The rest of the week Danny didn't have a psychological battle with the cheese. The cheese wasn't thinking about him or plotting against him, though its silence made Danny all the more suspicious. It was very ripe. But when he opened the fridge the cheese didn't look back at him, let alone stare challengingly. The cheese was apparently indifferent to whether it was consumed, left alone, or had Dickens read to it. This certainly wasn't a battle. But when Danny got up to go to the toilet in the night, he knew the cheese heard him. And Danny thought about the cheese.

While all this was going on at chez Danny, Dave and Lucy carried on with their day-to-day lives. They never got the cheese, or even the unexpected pleasure of Danny's company for the evening.

Having forgotten about his friends while buying the cheese, Danny had bumped into [weak] his good buddy Ray at the door of The Cheese Shop [weaker] who had subsequently accompanied him for a stroll around the shops.
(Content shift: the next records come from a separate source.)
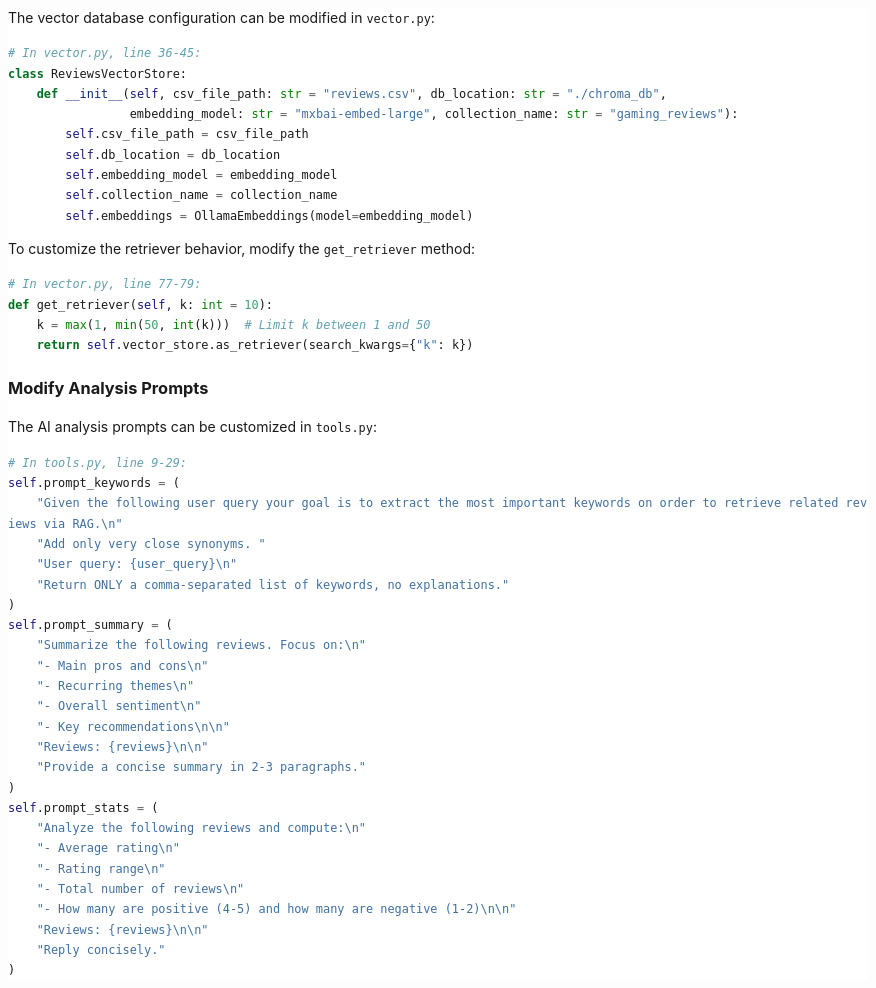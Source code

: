 The vector database configuration can be modified in `vector.py`:

```python
# In vector.py, line 36-45:
class ReviewsVectorStore:
    def __init__(self, csv_file_path: str = "reviews.csv", db_location: str = "./chroma_db", 
                 embedding_model: str = "mxbai-embed-large", collection_name: str = "gaming_reviews"):
        self.csv_file_path = csv_file_path
        self.db_location = db_location
        self.embedding_model = embedding_model
        self.collection_name = collection_name
        self.embeddings = OllamaEmbeddings(model=embedding_model)
```

To customize the retriever behavior, modify the `get_retriever` method:

```python
# In vector.py, line 77-79:
def get_retriever(self, k: int = 10):
    k = max(1, min(50, int(k)))  # Limit k between 1 and 50
    return self.vector_store.as_retriever(search_kwargs={"k": k})
```

### Modify Analysis Prompts

The AI analysis prompts can be customized in `tools.py`:

```python
# In tools.py, line 9-29:
self.prompt_keywords = (
    "Given the following user query your goal is to extract the most important keywords on order to retrieve related reviews via RAG.\n"
    "Add only very close synonyms. "
    "User query: {user_query}\n"
    "Return ONLY a comma-separated list of keywords, no explanations."
)
self.prompt_summary = (
    "Summarize the following reviews. Focus on:\n"
    "- Main pros and cons\n"
    "- Recurring themes\n"
    "- Overall sentiment\n"
    "- Key recommendations\n\n"
    "Reviews: {reviews}\n\n"
    "Provide a concise summary in 2-3 paragraphs."
)
self.prompt_stats = (
    "Analyze the following reviews and compute:\n"
    "- Average rating\n"
    "- Rating range\n"
    "- Total number of reviews\n"
    "- How many are positive (4-5) and how many are negative (1-2)\n\n"
    "Reviews: {reviews}\n\n"
    "Reply concisely."
)
```

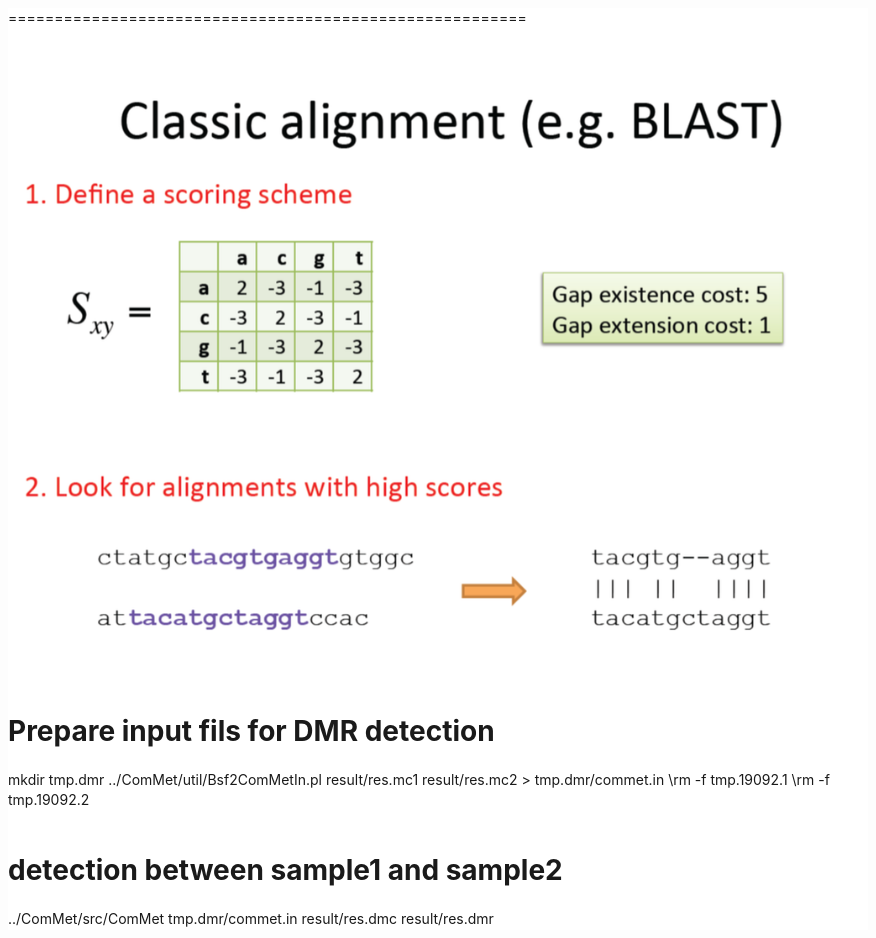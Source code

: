 


========================================================


![RT](Bisulfighter/blast.png)




Prepare input fils for DMR detection
========================================================

mkdir tmp.dmr
../ComMet/util/Bsf2ComMetIn.pl result/res.mc1 result/res.mc2 > tmp.dmr/commet.in
\rm -f tmp.19092.1
\rm -f tmp.19092.2



detection between sample1 and sample2
========================================================

../ComMet/src/ComMet tmp.dmr/commet.in result/res.dmc result/res.dmr
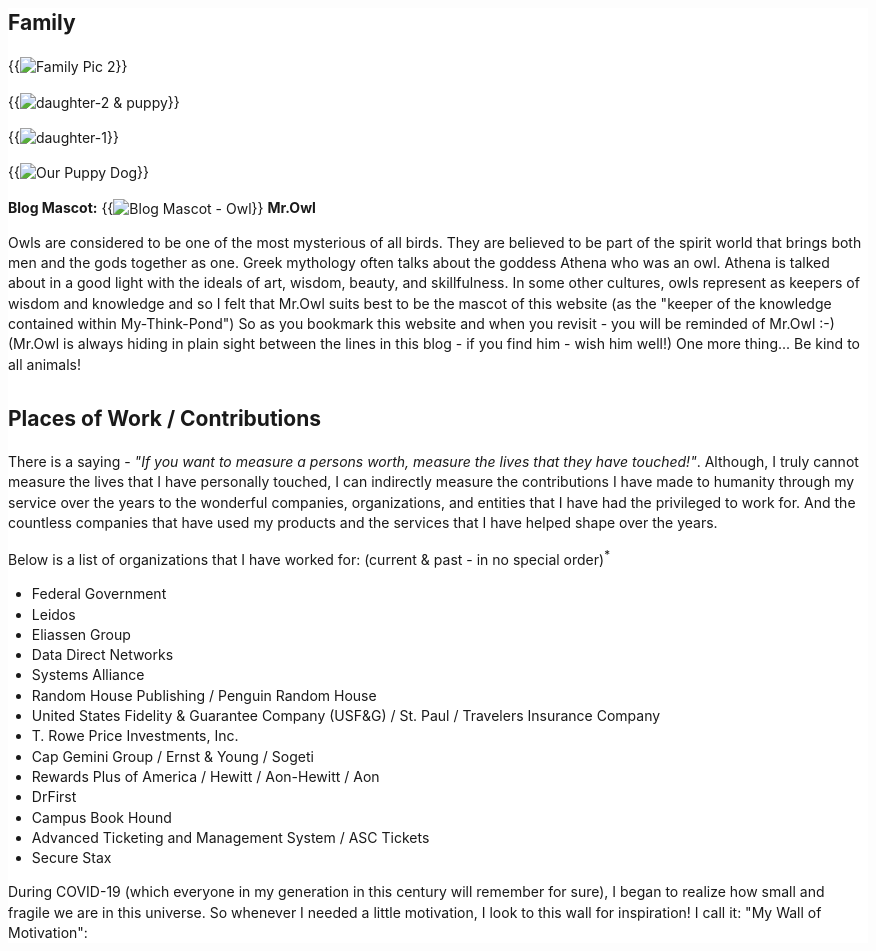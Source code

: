 ## Family

{{<img src="/img/2009/05/guhesan_family_photo_sml.jpg" alt="Family Pic 2" width="250" align="center">}}

{{<img src="/img/2019/09/05/IMG_5496.jpg" alt="daughter-2 & puppy" width="250" align="center" class="imgframe">}}

{{<img src="/img/2019/09/05/IMG_4224.jpg" alt="daughter-1" width="400" align="center" class="imgframe">}}

{{<img src="/img/common/OurDog.jpg" alt="Our Puppy Dog" width="450" align="center" class="imgframe">}}

**Blog Mascot:**
{{<img src="/img/common/owl-mascot.png" alt="Blog Mascot - Owl" width="50" align="center" class="imgframe">}} **Mr.Owl**

Owls are considered to be one of the most mysterious of all birds. They are believed to be part of the spirit world that brings both men and the gods together as one. Greek mythology often talks about the goddess Athena who was an owl. Athena is talked about in a good light with the ideals of art, wisdom, beauty, and skillfulness. In some other cultures, owls represent as keepers of wisdom and knowledge and so I felt that Mr.Owl suits best to be the mascot of this website (as the "keeper of the knowledge contained within My-Think-Pond") So as you bookmark this website and when you revisit - you will be reminded of Mr.Owl :-) (Mr.Owl is always hiding in plain sight between the lines in this blog - if you find him - wish him well!) One more thing... Be kind to all animals!

## Places of Work / Contributions

There is a saying - _"If you want to measure a persons worth, measure the lives that they have touched!"_. Although, I truly cannot measure the lives that I have personally touched, I can indirectly measure the contributions I have made to humanity through my service over the years to the wonderful companies, organizations, and entities that I have had the privileged to work for. And the countless companies that have used my products and the services that I have helped shape over the years.

Below is a list of organizations that I have worked for:
(current & past - in no special order)<sup>\*</sup>

- Federal Government
- Leidos
- Eliassen Group
- Data Direct Networks
- Systems Alliance
- Random House Publishing / Penguin Random House
- United States Fidelity & Guarantee Company (USF&G) / St. Paul / Travelers Insurance Company
- T. Rowe Price Investments, Inc.
- Cap Gemini Group / Ernst & Young / Sogeti
- Rewards Plus of America / Hewitt / Aon-Hewitt / Aon
- DrFirst
- Campus Book Hound
- Advanced Ticketing and Management System / ASC Tickets
- Secure Stax

During COVID-19 (which everyone in my generation in this century will remember for sure), I began to realize how small and fragile we are in this universe. So whenever I needed a little motivation, I look to this wall for inspiration! I call it: "My Wall of Motivation":
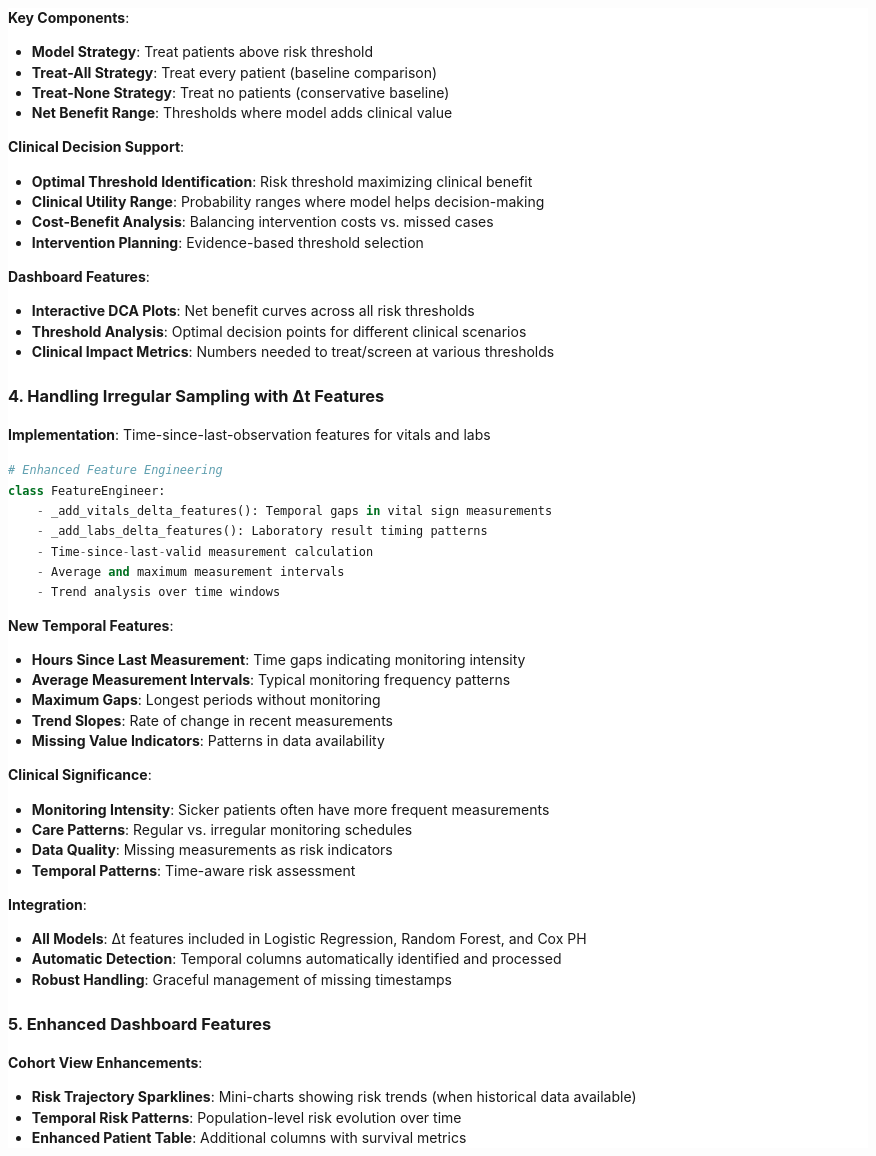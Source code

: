 **Key Components**:
- **Model Strategy**: Treat patients above risk threshold
- **Treat-All Strategy**: Treat every patient (baseline comparison)
- **Treat-None Strategy**: Treat no patients (conservative baseline)
- **Net Benefit Range**: Thresholds where model adds clinical value

**Clinical Decision Support**:
- **Optimal Threshold Identification**: Risk threshold maximizing clinical benefit
- **Clinical Utility Range**: Probability ranges where model helps decision-making
- **Cost-Benefit Analysis**: Balancing intervention costs vs. missed cases
- **Intervention Planning**: Evidence-based threshold selection

**Dashboard Features**:
- **Interactive DCA Plots**: Net benefit curves across all risk thresholds
- **Threshold Analysis**: Optimal decision points for different clinical scenarios
- **Clinical Impact Metrics**: Numbers needed to treat/screen at various thresholds

### 4. Handling Irregular Sampling with Δt Features

**Implementation**: Time-since-last-observation features for vitals and labs

```python
# Enhanced Feature Engineering
class FeatureEngineer:
    - _add_vitals_delta_features(): Temporal gaps in vital sign measurements
    - _add_labs_delta_features(): Laboratory result timing patterns
    - Time-since-last-valid measurement calculation
    - Average and maximum measurement intervals
    - Trend analysis over time windows
```

**New Temporal Features**:
- **Hours Since Last Measurement**: Time gaps indicating monitoring intensity
- **Average Measurement Intervals**: Typical monitoring frequency patterns
- **Maximum Gaps**: Longest periods without monitoring
- **Trend Slopes**: Rate of change in recent measurements
- **Missing Value Indicators**: Patterns in data availability

**Clinical Significance**:
- **Monitoring Intensity**: Sicker patients often have more frequent measurements
- **Care Patterns**: Regular vs. irregular monitoring schedules
- **Data Quality**: Missing measurements as risk indicators
- **Temporal Patterns**: Time-aware risk assessment

**Integration**:
- **All Models**: Δt features included in Logistic Regression, Random Forest, and Cox PH
- **Automatic Detection**: Temporal columns automatically identified and processed
- **Robust Handling**: Graceful management of missing timestamps

### 5. Enhanced Dashboard Features

**Cohort View Enhancements**:
- **Risk Trajectory Sparklines**: Mini-charts showing risk trends (when historical data available)
- **Temporal Risk Patterns**: Population-level risk evolution over time
- **Enhanced Patient Table**: Additional columns with survival metrics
This uninteresting episode culminated in the two of them shuffling down the street toward the bus stop. Danny was feeling strangely upbeat and was gently swinging a small bag of toiletries in his left hand while clasping the cheese in his right, when he spotted a vague acquaintance from the semi-distant past. Then he realised who it was, and made a 110% effort not to be noticed.

"Shit!"

"What?"

"Don't look right."

"Alright then."

"Don't look!"

Ray kept his eyes straight ahead, and his expression vacant. In the corner of his eye he could see Danny making an apparently blase effort to find something at the bottom of his bag of toiletries. Although Ray couldn't see it from his viewpoint, Danny was also slightly furrowing his brow to add depth to his bag-searching charade.

A sinewy, ferret-like man of around Ray and Danny's age wearing a wispy moustache passed by ten yards to their right without showing any knowledge of Danny's presence. Ray heard an exhalation from Danny, but it was only after five more seconds of bag-fumbling that the latter spoke, still not daring to look over his shoulder at the man who had passed them by.

"Jesus, I just aged 6 years. That was probably the most undesirable acquaintance I have in the world. Hellish. Truly hell, Ray! Hell!"

"Moustache."

"I'll tell you about him. His name's Mark, my old neighbour's-daughter's ex. Last time I spoke to him was on a bus. He offered me a crate of duty-free whisky for 50 quid. I said 'I'm not a whisky drinker, but thanks anyway.' So he said, 'What about Red Bull, chap?' I laughed (he didn't) then said that I didn't have the money to go throwing my money around on fizzy drinks, even if it was cheap, but that if I ever did, I'd know where to go. I thought at the time, as well as now, that this was weak. Then immediately after this speech I realised that I had a 'The Cheese Shop' carrier bag on my lap, and that I was holding a can of Sprite."

"What did you say?"

"I said, 'Apart from this stuff!' - to which he replied, 'Get you some Sprite, chap, unless you don't want anything off me,'"

"Oof! So you said?"

"Nothing. I smiled and turned my head, while making a 'heh' noise."

Ray laughed, and shook his head. "You nobhead," he said.